Reference Books for Communion Tokens

What reference books for CTs are in your library?
     Most CT books are old. They are in the back stacks -- you know, those musty book rooms where you can hear yourself gasping. When you pull one from the shelf (if you are lucky to find a copy), you enter a world forgotten. Yet, more than a few researchers have walked across the collecting field, taking notes and making lists. More than a few have been smitten with CTs. But this was a long time ago.
     There is not much continuity in the CT literature. Just lists: odd place names, rosters of ministers, dates. No less than five overlapping systems have been developed to catalog CTs. Some of these efforts were labors of love, published as short-run editions for few readers. And the authors? They are gone. In fact, some of the best descriptions of CTs were written over a century ago in the twilight of the CT era.
     I will review a few of my favorites in separate posts, but let's start with a quick overview. The Reverend Thomas Burns provided one of the most fascinating overviews in his book entitled, Old Scottish Communion Plate, published in 1892. He sifted through dusty church records, providing some of the richest excerpts describing the use of CTs. Along these lines, the Reverend H. A. Whitelaw provided a keen analysis of CT use in his book entitled, Communion Tokens, with Illustrated and Descriptive Catalogue of those of Dumfriesshire, published in 1911. Do not be fooled by the title, as Whitelaw painted with a broad brush in coloring the CT landscape. You will be amply rewarded by reading these masterworks. Reprints are available, and the ANA library have copies to lend.

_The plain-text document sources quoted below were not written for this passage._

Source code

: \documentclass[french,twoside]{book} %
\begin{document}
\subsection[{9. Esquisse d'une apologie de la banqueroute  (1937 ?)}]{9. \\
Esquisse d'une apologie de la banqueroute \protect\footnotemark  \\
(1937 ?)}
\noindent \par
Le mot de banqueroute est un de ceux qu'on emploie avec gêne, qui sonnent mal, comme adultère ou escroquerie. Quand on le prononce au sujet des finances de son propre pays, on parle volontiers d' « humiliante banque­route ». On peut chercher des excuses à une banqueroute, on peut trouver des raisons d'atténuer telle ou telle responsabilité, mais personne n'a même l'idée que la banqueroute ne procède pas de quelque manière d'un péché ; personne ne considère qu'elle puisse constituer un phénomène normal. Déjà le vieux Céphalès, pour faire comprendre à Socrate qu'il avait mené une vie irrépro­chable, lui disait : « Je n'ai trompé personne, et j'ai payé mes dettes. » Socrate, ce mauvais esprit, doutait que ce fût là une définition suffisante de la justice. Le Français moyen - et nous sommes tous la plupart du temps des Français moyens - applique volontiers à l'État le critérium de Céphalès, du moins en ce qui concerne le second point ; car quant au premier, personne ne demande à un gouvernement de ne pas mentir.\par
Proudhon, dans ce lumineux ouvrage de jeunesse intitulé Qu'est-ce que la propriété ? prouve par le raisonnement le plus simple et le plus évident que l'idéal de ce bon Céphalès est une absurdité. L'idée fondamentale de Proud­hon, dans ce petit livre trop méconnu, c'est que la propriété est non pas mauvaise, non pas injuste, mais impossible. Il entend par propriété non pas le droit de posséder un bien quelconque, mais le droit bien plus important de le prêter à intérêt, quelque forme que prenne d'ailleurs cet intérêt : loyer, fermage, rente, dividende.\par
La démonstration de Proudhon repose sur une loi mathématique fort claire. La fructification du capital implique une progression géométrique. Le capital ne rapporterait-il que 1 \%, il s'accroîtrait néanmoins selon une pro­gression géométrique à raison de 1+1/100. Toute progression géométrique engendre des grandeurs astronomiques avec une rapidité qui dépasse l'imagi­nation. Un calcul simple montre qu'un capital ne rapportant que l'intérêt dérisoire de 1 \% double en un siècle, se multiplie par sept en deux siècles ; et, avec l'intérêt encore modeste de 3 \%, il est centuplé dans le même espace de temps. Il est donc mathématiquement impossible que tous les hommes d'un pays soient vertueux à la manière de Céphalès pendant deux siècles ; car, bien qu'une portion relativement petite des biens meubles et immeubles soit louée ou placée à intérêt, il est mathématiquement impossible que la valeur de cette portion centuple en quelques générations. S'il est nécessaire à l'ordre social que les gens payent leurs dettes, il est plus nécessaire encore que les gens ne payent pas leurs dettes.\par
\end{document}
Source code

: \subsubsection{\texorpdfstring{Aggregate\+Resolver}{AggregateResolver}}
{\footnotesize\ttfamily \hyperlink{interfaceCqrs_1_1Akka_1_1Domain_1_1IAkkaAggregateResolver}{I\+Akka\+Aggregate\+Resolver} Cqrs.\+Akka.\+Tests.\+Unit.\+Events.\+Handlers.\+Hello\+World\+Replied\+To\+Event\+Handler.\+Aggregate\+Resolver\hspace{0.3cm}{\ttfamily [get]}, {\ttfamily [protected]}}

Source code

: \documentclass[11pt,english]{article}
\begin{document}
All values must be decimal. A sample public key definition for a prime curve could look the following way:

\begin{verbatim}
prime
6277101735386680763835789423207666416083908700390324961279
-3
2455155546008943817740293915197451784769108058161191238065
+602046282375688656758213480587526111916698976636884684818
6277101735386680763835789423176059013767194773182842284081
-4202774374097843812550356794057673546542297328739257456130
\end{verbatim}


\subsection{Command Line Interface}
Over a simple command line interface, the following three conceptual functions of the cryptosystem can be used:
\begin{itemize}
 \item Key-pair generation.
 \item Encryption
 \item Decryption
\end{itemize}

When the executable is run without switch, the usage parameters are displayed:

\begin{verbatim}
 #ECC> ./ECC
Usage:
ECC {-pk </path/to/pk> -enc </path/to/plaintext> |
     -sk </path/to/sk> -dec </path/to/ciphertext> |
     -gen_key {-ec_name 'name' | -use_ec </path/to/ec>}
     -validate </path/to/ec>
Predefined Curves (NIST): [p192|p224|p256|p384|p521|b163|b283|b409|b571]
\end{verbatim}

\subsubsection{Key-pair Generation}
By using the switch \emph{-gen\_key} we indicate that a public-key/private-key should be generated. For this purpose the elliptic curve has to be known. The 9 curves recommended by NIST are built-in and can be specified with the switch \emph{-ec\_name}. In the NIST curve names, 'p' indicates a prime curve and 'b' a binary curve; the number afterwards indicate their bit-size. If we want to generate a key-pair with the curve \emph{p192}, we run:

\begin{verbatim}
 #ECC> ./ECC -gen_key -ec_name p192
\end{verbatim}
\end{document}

     What about the catalogues? With 7000+ tokens out there, a map is needed. For starters, Alexander Brook published the first substantial catalog of CTs in 1907. He listed over 1400 CTs and illustrated 1168 of them in his monograph entitled, Communion Tokens of the Established Church of Scotland: Sixteenth, Seventeenth, and Eighteenth Centuries. This work first appeared in the Proceedings of the Society of Antiquaries of Scotland, but now it has been reprinted and is widely available. Go get it! Do not hesitate, just get it! He also provided an acute history before presenting his listings. Some companion works will help add to Brook: first, Robert Kerr & J. R. Lockie added to the catalog in 1940, listing 461 CTs and illustrating 319 of them; second, M. B. Orr produced an attribution guide designed to be used with Brook. More on these three researchers later. Did I say, go get Brook?
     I will skip a few other guides and jump right to Lester Burzinski's masterful compilation entitled, Communion Tokens of the World. In 1999, he  released the most complete catalog to date with 7000+ entries and 3000+ photographs. This is the standard in the field. Unfortunately, Burzinski was self-published with a production run of only 250 copies. His book trades hands at somewhere north of $600 -- but the ANA library has one! If you find yourself getting serious about CTs, this book is needed. I will do a post on this book soon.
     When Burzinski is nowhere to be found, the comprehensive listing by O. D. Cresswell entitled, Comprehensive Directory of World Communion Tokens, published in 1985 will have to suffice. This is  a competent listing, but no images.
     Canadian and United States CTs are included in Burzinski and Cresswell, but there are more specific guides that are better and available. The Canadian series is well covered in the Charlton Standard Catalogue of Canadian Communion Tokens, published in 2000 and edited by W. K. Cross. This tidy book lists 296 CTs with photos of each major type. Valuations are also added since the Canadian market is more developed -- of course, we all know that CTs will sell to the highest bidder anyway. For the American series, Autence Bason has produced a nice catalog entitled, Communion Tokens of the United States of America, illustrated by drawings: 488 CTs listed with 358 illustrations.
     There are other references (quite a few), but this is enough for now. I acknowledge my biases: I like guides with illustrations. A picture is worth a dozen tokens!
     Finally, I am announcing my book: Communion Tokens: A Guide for Collecting Scottish, Canadian & United States Tokens. This book will help you get started on your collecting adventure. It is a labor of love. I am editing the proofs at this stage, so it will be out soon. More on this later.